* **Data records**:
= = = =

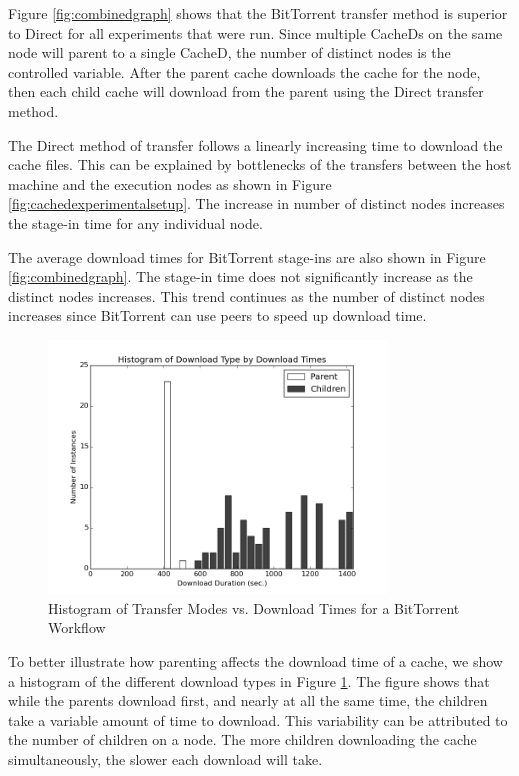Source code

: Figure \ref{fig:combinedgraph} shows that the BitTorrent transfer method is superior to Direct for all experiments that were run.  Since multiple CacheDs on the same node will parent to a single CacheD, the number of distinct nodes is the controlled variable.  After the parent cache downloads the cache for the node, then each child cache will download from the parent using the Direct transfer method.

The Direct method of transfer follows a linearly increasing time to download the cache files.  This can be explained by bottlenecks of the transfers between the host machine and the execution nodes as shown in Figure \ref{fig:cachedexperimentalsetup}.  The increase in number of distinct nodes increases the stage-in time for any individual node.

The average download times for BitTorrent stage-ins are also shown in Figure \ref{fig:combinedgraph}.  The stage-in time does not significantly increase as the distinct nodes increases.  This trend continues as the number of distinct nodes increases since BitTorrent can use peers to speed up download time.

\begin{figure}[h!t]
\centering
\includegraphics[width=0.8\textwidth]{images/modes_vs_downloadtimes-grayscale.png}
\caption{Histogram of Transfer Modes vs. Download Times for a BitTorrent Workflow}
\label{fig:histmethod}
\end{figure}

To better illustrate how parenting affects the download time of a cache, we show a histogram of the different download types in Figure \ref{fig:histmethod}.  The figure shows that while the parents download first, and nearly at all the same time, the children take a variable amount of time to download.  This variability can be attributed to the number of children on a node.  The more children downloading the cache simultaneously, the slower each download will take. 

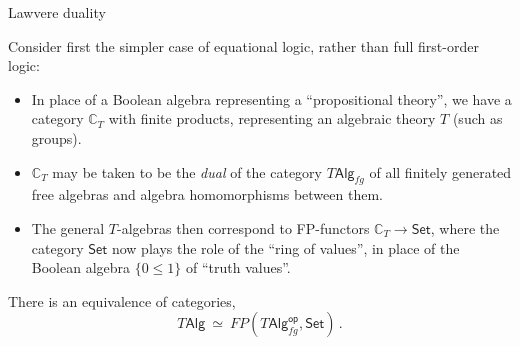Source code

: \documentclass{beamer}
\newcommand{\Set}{\mathsf{Set}}
\begin{document}
\begin{frame}{Lawvere duality}

Consider first the simpler case of equational logic, rather than full first-order logic:
\begin{itemize}

\item In place of a Boolean algebra representing a ``propositional theory'', we have a category $\mathbb{C}_T$ with finite products, representing an algebraic theory $T$ (such as groups). 

\item $\mathbb{C}_T$ may be taken to be the \emph{dual}  of the category $T\mathsf{Alg}_{fg}$ of all finitely generated free algebras and algebra homomorphisms between them.


\item The general $T$-algebras then correspond to FP-functors $\mathbb{C}_T \to \Set$, where the category $\Set$ now plays the role of the ``ring of values'', in place of the Boolean algebra $\{ 0 \leq 1\}$ of ``truth values''. 
\end{itemize}


\begin{theorem}[Lawvere 1963]
There is an equivalence of categories,
\[
T\mathsf{Alg}\ \simeq\ FP(T\mathsf{Alg}_{fg}^\mathsf{op}, \Set)\,.
\]
\end{theorem}

\end{frame}
\end{document}
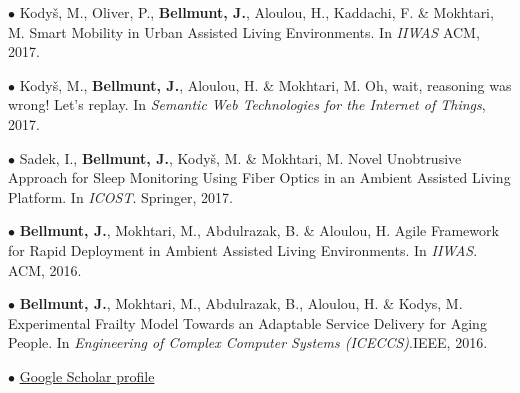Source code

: \documentclass[paper=a4,fontsize=11pt]{temp} %
\begin{document}
   \begin{minipage}{0.88\linewidth}
$\bullet$ Kodyš, M., Oliver, P., \textbf{\textcolor{subheadings}{Bellmunt, J.}}, Aloulou, H., Kaddachi, F. \& Mokhtari, M. Smart Mobility in Urban Assisted Living Environments. In \textit{IIWAS} 
ACM, 2017.

$\bullet$ Kodyš, M., \textbf{\textcolor{subheadings}{Bellmunt, J.}}, Aloulou, H. \& Mokhtari, M. Oh, wait, reasoning was wrong! Let's replay. In \textit{Semantic Web Technologies for the Internet of Things}, 2017.



  

$\bullet$ Sadek, I., \textbf{\textcolor{subheadings}{Bellmunt, J.}}, Kodyš, M. \& Mokhtari, M. Novel Unobtrusive Approach for Sleep Monitoring Using Fiber Optics in an Ambient Assisted Living Platform. In \textit{ICOST}. Springer, 2017.
 

$\bullet$ \textbf{\textcolor{subheadings}{Bellmunt, J.}}, Mokhtari, M., Abdulrazak, B. \& Aloulou, H.  Agile Framework for Rapid Deployment in Ambient Assisted Living Environments. In \textit{IIWAS}. ACM, 2016.



$\bullet$ \textbf{\textcolor{subheadings}{Bellmunt, J.}}, Mokhtari, M., Abdulrazak, B., Aloulou, H. \& Kodys, M. Experimental Frailty Model Towards an Adaptable Service Delivery for Aging People. In \textit{Engineering of Complex Computer Systems (ICECCS)}.IEEE, 2016.


$\bullet$ 
{\href{https://scholar.google.com/citations?user=5UV3gPkAAAAJ&hl=ca}{\color{subheadings}Google Scholar profile}}

 \end{minipage} 
\end{document}
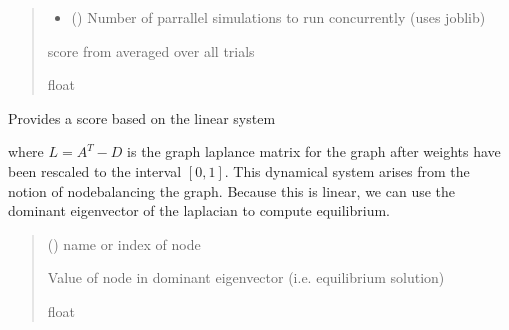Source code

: \documentclass[letterpaper,10pt,english]{sphinxmanual}
\begin{document}
\begin{fulllineitems}
\begin{fulllineitems}
\begin{quote}
\begin{description}
\begin{itemize}
\item {} 
\sphinxAtStartPar
{} () \textendash{} Number of parrallel simulations to run concurrently (uses joblib)

\end{itemize}

\sphinxAtStartPar
score from {\hyperref[\detokenize{friendlynets:friendlyNet.friendlyNet.lotka_volterra_score_single}]{}} averaged over all trials

\sphinxAtStartPar
float

\end{description}\end{quote}

\end{fulllineitems}


\begin{fulllineitems}
\label{\detokenize{friendlynets:friendlyNet.friendlyNet.node_balanced_score}}
\pysigstartsignatures
{}
\pysigstopsignatures
\sphinxAtStartPar
Provides a score based on the linear system

\sphinxAtStartPar
where \(L= A^T-D\) is the graph laplance matrix for the graph after weights have been rescaled to the interval \([0,1]\).
This dynamical system arises from the notion of node\sphinxhyphen{}balancing the graph. Because this is linear, we can use the dominant eigenvector of the
laplacian to compute equilibrium.
\begin{quote}\begin{description}
\sphinxAtStartPar
{} () \textendash{} name or index of node

\sphinxAtStartPar
Value of node in dominant eigenvector (i.e. equilibrium solution)

\sphinxAtStartPar
float


\end{description}
\end{quote}
\end{fulllineitems}
\end{fulllineitems}
\end{document}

= = = =

* **EXERCISE AIM**: Output all the records, word for word, with no pictures in the copy.

* **THE COMPLETED TASK**:
Source code

: Figure \ref{fig:combinedgraph} shows that the BitTorrent transfer method is superior to Direct for all experiments that were run.  Since multiple CacheDs on the same node will parent to a single CacheD, the number of distinct nodes is the controlled variable.  After the parent cache downloads the cache for the node, then each child cache will download from the parent using the Direct transfer method.

The Direct method of transfer follows a linearly increasing time to download the cache files.  This can be explained by bottlenecks of the transfers between the host machine and the execution nodes as shown in Figure \ref{fig:cachedexperimentalsetup}.  The increase in number of distinct nodes increases the stage-in time for any individual node.

The average download times for BitTorrent stage-ins are also shown in Figure \ref{fig:combinedgraph}.  The stage-in time does not significantly increase as the distinct nodes increases.  This trend continues as the number of distinct nodes increases since BitTorrent can use peers to speed up download time.

\begin{figure}[h!t]
\centering
\includegraphics[width=0.8\textwidth]{images/modes_vs_downloadtimes-grayscale.png}
\caption{Histogram of Transfer Modes vs. Download Times for a BitTorrent Workflow}
\label{fig:histmethod}
\end{figure}

To better illustrate how parenting affects the download time of a cache, we show a histogram of the different download types in Figure \ref{fig:histmethod}.  The figure shows that while the parents download first, and nearly at all the same time, the children take a variable amount of time to download.  This variability can be attributed to the number of children on a node.  The more children downloading the cache simultaneously, the slower each download will take. 

Source code

: \documentclass{beamer}
\newcommand{\Set}{\mathsf{Set}}
\begin{document}
\begin{frame}{Lawvere duality}

Consider first the simpler case of equational logic, rather than full first-order logic:
\begin{itemize}

\item In place of a Boolean algebra representing a ``propositional theory'', we have a category $\mathbb{C}_T$ with finite products, representing an algebraic theory $T$ (such as groups). 

\item $\mathbb{C}_T$ may be taken to be the \emph{dual}  of the category $T\mathsf{Alg}_{fg}$ of all finitely generated free algebras and algebra homomorphisms between them.


\item The general $T$-algebras then correspond to FP-functors $\mathbb{C}_T \to \Set$, where the category $\Set$ now plays the role of the ``ring of values'', in place of the Boolean algebra $\{ 0 \leq 1\}$ of ``truth values''. 
\end{itemize}


\begin{theorem}[Lawvere 1963]
There is an equivalence of categories,
\[
T\mathsf{Alg}\ \simeq\ FP(T\mathsf{Alg}_{fg}^\mathsf{op}, \Set)\,.
\]
\end{theorem}

\end{frame}
\end{document}
Source code

: \documentclass[paper=a4,fontsize=11pt]{temp} %
\begin{document}
   \begin{minipage}{0.88\linewidth}
$\bullet$ Kodyš, M., Oliver, P., \textbf{\textcolor{subheadings}{Bellmunt, J.}}, Aloulou, H., Kaddachi, F. \& Mokhtari, M. Smart Mobility in Urban Assisted Living Environments. In \textit{IIWAS} 
ACM, 2017.

$\bullet$ Kodyš, M., \textbf{\textcolor{subheadings}{Bellmunt, J.}}, Aloulou, H. \& Mokhtari, M. Oh, wait, reasoning was wrong! Let's replay. In \textit{Semantic Web Technologies for the Internet of Things}, 2017.



  

$\bullet$ Sadek, I., \textbf{\textcolor{subheadings}{Bellmunt, J.}}, Kodyš, M. \& Mokhtari, M. Novel Unobtrusive Approach for Sleep Monitoring Using Fiber Optics in an Ambient Assisted Living Platform. In \textit{ICOST}. Springer, 2017.
 

$\bullet$ \textbf{\textcolor{subheadings}{Bellmunt, J.}}, Mokhtari, M., Abdulrazak, B. \& Aloulou, H.  Agile Framework for Rapid Deployment in Ambient Assisted Living Environments. In \textit{IIWAS}. ACM, 2016.



$\bullet$ \textbf{\textcolor{subheadings}{Bellmunt, J.}}, Mokhtari, M., Abdulrazak, B., Aloulou, H. \& Kodys, M. Experimental Frailty Model Towards an Adaptable Service Delivery for Aging People. In \textit{Engineering of Complex Computer Systems (ICECCS)}.IEEE, 2016.


$\bullet$ 
{\href{https://scholar.google.com/citations?user=5UV3gPkAAAAJ&hl=ca}{\color{subheadings}Google Scholar profile}}

 \end{minipage} 
\end{document}
Source code

: \documentclass[letterpaper,10pt,english]{sphinxmanual}
\begin{document}
\begin{fulllineitems}
\begin{fulllineitems}
\begin{quote}
\begin{description}
\begin{itemize}
\item {} 
\sphinxAtStartPar
{} () \textendash{} Number of parrallel simulations to run concurrently (uses joblib)

\end{itemize}

\sphinxAtStartPar
score from {\hyperref[\detokenize{friendlynets:friendlyNet.friendlyNet.lotka_volterra_score_single}]{}} averaged over all trials

\sphinxAtStartPar
float

\end{description}\end{quote}

\end{fulllineitems}


\begin{fulllineitems}
\label{\detokenize{friendlynets:friendlyNet.friendlyNet.node_balanced_score}}
\pysigstartsignatures
{}
\pysigstopsignatures
\sphinxAtStartPar
Provides a score based on the linear system

\sphinxAtStartPar
where \(L= A^T-D\) is the graph laplance matrix for the graph after weights have been rescaled to the interval \([0,1]\).
This dynamical system arises from the notion of node\sphinxhyphen{}balancing the graph. Because this is linear, we can use the dominant eigenvector of the
laplacian to compute equilibrium.
\begin{quote}\begin{description}
\sphinxAtStartPar
{} () \textendash{} name or index of node

\sphinxAtStartPar
Value of node in dominant eigenvector (i.e. equilibrium solution)

\sphinxAtStartPar
float


\end{description}
\end{quote}
\end{fulllineitems}
\end{fulllineitems}
\end{document}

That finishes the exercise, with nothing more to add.